1. Client Mode

In client mode, the Spark driver runs within the client process instead of the master node, which is typically the machine from which you submit your Spark application. The client communicates directly with the cluster manager (e.g., YARN, Mesos, or Spark Standalone) to request resources and execute tasks.

✅ This mode is used by spark-shell, notebooks interactively, yet a dependency is generated between the client and the cluster. If the client suffers any damage or shuts down, the driver dies, and the executors assigned to the driver are orphaned, and so the Resource Manager terminates the process. Normally used in testing/ development

Key Characteristics:

  • Driver runs on the client machine.
  • Want to get a job result (dynamic analysis)
  • Control where your Driver Program is running
  • Client machine requires access to the Spark cluster’s configuration.
  • Well-suited for interactive or development environments.

2. Cluster Mode

In cluster mode, the Spark driver runs on one of the cluster nodes rather than on the client machine. The client submits the Spark application to the cluster manager, which launches the driver within one of its worker nodes.

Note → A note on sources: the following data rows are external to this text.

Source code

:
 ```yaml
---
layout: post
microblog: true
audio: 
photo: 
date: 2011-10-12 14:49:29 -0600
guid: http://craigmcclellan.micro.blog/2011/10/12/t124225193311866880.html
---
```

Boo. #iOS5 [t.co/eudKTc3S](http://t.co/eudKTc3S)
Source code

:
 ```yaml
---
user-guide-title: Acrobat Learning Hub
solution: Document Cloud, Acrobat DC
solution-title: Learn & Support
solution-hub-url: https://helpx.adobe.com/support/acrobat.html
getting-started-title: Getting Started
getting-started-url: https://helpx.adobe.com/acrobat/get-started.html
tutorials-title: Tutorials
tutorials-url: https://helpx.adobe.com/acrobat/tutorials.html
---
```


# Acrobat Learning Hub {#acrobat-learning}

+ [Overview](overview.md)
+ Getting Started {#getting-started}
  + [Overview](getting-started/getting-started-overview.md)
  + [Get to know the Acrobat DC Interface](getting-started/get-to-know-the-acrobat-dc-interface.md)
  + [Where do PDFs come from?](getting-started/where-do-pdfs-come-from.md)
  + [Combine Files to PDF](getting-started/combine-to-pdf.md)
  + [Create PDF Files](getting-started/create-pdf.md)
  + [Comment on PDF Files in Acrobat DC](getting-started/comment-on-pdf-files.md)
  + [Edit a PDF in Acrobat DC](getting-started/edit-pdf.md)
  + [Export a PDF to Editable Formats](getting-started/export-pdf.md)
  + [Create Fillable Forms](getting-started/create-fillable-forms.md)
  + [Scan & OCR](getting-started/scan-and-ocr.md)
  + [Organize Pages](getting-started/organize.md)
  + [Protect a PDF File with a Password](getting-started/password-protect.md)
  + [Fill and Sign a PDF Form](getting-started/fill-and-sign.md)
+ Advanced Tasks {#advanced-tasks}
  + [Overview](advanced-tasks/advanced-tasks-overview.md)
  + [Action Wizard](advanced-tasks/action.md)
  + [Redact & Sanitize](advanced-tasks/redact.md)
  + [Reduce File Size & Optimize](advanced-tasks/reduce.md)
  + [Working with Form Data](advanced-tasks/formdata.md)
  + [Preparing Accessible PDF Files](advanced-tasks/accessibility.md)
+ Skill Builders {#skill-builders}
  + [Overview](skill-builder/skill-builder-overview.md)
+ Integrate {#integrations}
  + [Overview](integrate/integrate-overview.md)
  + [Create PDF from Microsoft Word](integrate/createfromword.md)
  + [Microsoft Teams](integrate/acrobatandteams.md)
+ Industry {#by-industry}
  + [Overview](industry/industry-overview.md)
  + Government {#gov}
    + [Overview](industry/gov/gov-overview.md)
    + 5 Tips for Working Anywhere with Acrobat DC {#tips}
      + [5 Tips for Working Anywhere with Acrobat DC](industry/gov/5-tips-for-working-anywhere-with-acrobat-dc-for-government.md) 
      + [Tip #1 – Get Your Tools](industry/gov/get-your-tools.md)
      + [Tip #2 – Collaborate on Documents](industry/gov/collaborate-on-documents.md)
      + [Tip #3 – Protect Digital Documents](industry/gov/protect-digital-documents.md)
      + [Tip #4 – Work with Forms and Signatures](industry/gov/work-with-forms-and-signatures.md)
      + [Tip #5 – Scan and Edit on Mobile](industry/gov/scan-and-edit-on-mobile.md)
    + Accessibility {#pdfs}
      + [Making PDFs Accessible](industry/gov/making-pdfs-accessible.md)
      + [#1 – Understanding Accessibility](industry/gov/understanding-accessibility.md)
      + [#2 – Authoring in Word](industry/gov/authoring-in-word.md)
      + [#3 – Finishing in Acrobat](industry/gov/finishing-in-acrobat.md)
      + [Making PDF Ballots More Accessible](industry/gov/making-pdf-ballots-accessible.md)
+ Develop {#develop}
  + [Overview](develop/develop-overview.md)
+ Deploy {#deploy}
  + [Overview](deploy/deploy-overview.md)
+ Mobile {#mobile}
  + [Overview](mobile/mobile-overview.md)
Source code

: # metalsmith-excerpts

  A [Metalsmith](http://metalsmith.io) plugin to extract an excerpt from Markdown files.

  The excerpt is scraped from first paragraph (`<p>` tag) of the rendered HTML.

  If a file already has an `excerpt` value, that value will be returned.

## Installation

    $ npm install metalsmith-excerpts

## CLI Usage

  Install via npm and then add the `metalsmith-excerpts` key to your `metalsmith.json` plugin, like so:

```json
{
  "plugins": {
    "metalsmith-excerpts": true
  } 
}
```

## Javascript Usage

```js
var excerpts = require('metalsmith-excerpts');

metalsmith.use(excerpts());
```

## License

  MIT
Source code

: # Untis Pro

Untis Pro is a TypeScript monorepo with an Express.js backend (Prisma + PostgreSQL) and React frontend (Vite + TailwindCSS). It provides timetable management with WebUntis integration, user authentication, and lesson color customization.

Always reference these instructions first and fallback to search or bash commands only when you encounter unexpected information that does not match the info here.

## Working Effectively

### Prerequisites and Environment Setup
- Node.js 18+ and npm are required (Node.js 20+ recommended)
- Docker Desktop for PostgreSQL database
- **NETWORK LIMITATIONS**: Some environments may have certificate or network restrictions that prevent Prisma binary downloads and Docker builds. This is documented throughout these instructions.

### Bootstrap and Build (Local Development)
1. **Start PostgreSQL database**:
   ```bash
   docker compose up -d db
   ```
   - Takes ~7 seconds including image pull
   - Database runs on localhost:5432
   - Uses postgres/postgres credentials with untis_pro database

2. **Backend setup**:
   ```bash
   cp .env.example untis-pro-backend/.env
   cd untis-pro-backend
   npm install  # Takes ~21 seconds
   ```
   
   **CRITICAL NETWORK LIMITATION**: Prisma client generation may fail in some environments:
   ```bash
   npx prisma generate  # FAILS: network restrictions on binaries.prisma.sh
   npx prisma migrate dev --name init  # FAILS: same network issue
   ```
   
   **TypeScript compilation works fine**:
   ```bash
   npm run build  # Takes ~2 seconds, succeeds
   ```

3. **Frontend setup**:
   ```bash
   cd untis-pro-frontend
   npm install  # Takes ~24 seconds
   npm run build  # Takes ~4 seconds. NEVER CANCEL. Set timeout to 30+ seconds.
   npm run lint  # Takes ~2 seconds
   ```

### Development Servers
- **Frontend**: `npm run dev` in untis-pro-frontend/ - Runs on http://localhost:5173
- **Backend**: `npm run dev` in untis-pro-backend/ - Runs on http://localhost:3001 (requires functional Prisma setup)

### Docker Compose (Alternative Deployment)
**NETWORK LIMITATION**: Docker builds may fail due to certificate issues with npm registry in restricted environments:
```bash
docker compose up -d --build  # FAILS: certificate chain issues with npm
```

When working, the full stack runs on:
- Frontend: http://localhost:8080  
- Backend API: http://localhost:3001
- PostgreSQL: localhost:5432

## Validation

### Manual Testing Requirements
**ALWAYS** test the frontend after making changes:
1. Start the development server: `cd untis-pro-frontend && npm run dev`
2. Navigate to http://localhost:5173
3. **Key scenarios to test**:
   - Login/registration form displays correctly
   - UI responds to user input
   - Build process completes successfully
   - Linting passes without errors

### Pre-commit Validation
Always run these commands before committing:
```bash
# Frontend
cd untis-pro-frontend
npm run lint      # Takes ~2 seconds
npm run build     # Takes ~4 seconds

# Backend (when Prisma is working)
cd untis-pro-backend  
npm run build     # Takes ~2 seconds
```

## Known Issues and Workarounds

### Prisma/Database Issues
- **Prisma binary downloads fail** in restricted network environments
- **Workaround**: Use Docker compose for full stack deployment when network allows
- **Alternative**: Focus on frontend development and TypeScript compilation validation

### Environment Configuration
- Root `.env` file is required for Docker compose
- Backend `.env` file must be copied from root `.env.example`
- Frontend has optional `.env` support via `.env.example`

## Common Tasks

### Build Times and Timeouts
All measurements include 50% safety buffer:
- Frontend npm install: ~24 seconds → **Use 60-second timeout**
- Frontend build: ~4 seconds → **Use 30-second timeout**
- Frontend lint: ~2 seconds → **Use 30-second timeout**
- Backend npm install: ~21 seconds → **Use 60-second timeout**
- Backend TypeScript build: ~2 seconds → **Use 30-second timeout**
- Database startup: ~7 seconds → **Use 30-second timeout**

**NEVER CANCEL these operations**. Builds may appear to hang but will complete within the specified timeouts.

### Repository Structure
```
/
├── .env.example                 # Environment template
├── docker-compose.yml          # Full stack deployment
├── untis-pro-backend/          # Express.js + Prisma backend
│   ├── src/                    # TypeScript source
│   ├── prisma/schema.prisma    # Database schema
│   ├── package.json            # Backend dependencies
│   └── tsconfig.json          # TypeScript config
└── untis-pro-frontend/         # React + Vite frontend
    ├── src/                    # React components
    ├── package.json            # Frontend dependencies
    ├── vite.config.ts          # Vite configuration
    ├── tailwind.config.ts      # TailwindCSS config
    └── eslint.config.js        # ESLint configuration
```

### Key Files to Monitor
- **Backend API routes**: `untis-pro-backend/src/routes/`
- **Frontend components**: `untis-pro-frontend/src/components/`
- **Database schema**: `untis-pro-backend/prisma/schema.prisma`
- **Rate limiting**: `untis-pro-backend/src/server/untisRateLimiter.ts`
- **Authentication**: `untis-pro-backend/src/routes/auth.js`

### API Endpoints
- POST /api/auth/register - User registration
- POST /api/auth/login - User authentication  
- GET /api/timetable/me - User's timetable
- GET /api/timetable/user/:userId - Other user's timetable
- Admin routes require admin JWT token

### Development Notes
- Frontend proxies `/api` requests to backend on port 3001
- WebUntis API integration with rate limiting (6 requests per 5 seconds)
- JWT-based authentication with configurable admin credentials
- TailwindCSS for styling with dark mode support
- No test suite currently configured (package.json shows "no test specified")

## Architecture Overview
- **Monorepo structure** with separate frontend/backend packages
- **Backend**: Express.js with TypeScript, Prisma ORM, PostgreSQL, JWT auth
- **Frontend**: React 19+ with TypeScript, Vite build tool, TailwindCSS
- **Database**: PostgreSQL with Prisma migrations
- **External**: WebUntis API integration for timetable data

✅ Once the spark-submit is done, we can disconnect from our client machine, and the latency time between the driver and the executor is minimal. In production environments we should always choose to use Cluster Mode.

Key Characteristics:

  • Driver runs on one of the cluster’s worker nodes.
  • Client machine does not need to maintain an active connection to the cluster during application execution.
  • Recommended for production deployments.